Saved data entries
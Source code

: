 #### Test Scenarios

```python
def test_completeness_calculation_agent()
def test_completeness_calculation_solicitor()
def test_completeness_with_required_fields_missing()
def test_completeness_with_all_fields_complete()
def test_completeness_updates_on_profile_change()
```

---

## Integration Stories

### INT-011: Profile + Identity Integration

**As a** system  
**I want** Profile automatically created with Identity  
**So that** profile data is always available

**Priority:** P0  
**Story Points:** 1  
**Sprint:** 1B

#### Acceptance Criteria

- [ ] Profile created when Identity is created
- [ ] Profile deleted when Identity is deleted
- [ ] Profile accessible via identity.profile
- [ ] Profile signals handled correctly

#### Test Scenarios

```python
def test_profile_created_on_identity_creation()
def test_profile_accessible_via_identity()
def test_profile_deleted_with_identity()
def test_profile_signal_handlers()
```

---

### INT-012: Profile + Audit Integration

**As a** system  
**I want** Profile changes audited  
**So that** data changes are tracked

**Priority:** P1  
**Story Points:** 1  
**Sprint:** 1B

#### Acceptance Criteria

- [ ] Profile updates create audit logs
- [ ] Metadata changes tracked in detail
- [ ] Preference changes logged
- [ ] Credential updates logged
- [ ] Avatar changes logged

__Activity__: Look through the records for the string "changes". Copy every line that has it.

__Result of this task__:
**I want** Profile changes audited  
**So that** data changes are tracked
- [ ] Metadata changes tracked in detail
- [ ] Preference changes logged
- [ ] Avatar changes logged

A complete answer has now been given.